All cultures exposed to spent media collected from a culture displaying a synchronised infection (washed five times to remove all unbound virus immediately following MOI 5 infection) lysed eventually (Figure 7), indicating a low level of transient or reversible binding of viruses to Chlorella cells. This means that, when we perform virus titration analysis in environmental samples, we are quantifying the fraction of the virus that is free or unbound to cell or cell debris. Therefore, when we infect a culture with lower MOI, the pfu released per cells could be greater than what can be measured, explaining why the virus isolate is perceived to have a shorter lytic cycle at lower MOI.

This conclusion does not hold for all the chlorovirus isolates investigated. For example, PBCV-1 at lower MOI lysed all the cells within the expected time windows, suggesting that there are relative differences in binding affinities to cell wall components between the different virus isolates. It is reported that chlorovirus stocks were more stable when stored with cell debris compared to filtration prior to storage [32], suggesting that storage in the presence of cell debris post-lysis may act to stabilise released viral particles from degradation and inactivation. We believe that storing chlorovirus particles with cell debris acts to not only stabilise them, but, due to a release over time in storage of those particles that are initially bound to debris and, therefore, un-infective, there is a greater stability of average pfu/sample over time. Particles that are initially un-infective within a given sample due to being bound to cell debris are released over time and become infective, replacing free viral particles that naturally deteriorate over prolonged storage. It is the relative on–off rate of the viral particle binding to cell wall components that could underpin the difference in behaviours observed across various viral isolates. It seems that the ratio between the free virus in the supernatant and the bound virus to cell wall/cell debris is constant, with an increase in both when adding more virus to the culture by cell burst, suggesting multiple binding sites on the Chlorella cell wall [32,33].

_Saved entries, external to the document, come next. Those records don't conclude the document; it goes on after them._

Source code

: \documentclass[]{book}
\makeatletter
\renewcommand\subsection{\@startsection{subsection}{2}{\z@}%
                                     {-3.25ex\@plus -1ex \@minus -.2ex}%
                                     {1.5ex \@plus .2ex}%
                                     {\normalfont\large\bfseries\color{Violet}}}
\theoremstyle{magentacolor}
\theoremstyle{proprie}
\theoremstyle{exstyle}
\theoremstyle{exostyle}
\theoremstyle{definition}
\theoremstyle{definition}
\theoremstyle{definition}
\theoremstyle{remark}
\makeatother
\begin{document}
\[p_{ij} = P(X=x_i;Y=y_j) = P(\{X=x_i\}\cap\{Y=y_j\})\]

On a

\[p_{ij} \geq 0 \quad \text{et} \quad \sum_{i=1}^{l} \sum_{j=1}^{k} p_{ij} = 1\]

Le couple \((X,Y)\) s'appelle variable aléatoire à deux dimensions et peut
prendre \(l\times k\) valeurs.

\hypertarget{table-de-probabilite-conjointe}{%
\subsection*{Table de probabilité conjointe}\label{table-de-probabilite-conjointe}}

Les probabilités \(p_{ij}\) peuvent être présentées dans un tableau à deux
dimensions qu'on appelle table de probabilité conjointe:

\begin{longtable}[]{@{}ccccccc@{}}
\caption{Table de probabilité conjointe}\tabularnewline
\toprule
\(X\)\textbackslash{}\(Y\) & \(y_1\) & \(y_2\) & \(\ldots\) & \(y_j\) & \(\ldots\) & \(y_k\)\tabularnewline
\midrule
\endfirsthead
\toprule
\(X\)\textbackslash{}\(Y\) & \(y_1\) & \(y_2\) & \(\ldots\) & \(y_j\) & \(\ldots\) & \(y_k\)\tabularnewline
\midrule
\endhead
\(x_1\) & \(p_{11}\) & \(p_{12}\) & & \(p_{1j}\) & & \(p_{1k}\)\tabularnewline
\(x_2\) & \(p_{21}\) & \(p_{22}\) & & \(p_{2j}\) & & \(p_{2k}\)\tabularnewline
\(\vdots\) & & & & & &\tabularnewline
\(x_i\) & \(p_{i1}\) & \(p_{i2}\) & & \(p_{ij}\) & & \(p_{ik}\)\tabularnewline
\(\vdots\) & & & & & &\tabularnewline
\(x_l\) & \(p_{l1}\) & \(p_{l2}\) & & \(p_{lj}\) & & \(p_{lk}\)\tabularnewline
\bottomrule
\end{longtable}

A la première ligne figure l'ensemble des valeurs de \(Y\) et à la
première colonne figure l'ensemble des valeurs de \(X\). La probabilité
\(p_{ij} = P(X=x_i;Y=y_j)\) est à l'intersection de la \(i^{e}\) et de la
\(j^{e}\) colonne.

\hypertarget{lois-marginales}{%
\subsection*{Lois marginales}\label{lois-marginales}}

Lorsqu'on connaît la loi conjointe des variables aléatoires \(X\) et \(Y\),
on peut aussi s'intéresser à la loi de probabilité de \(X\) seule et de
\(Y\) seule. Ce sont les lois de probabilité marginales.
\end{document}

As we have shown, the Algem HT24 and Algem PRO are powerful tools for accurate and continuous monitoring of virus–host interactions. Potentially, other lab-scale photobioreactors that incorporate non-invasive continuous monitoring and precision control of parameters necessary to maintain defined growth conditions could also be used to follow microalgae viral–host interactions. Here, we gained insight on viral lytic cycles, mechanism of infection, stability, mechanism of virus release, quantification of pfu released per cell, and possible environmental impacts. In this instance, the combination of the larger-precision lab-scale photobioreactor (Algem PRO) affording accurate control of multiple variables with the higher throughput system (Algem HT24) enabled a deeper understanding of viral–host biology to be gained than could have been achieved through the use of one system alone. The approach and tools validated herein could be generally applied to any algal–viral system, enabling investigation into areas including but not limited to viral coinfection mechanisms, host/virus evolution, population/community dynamics, and, potentially, the impact of other microorganisms, including bacteria and predators, such as Paramecium, on virus/host systems.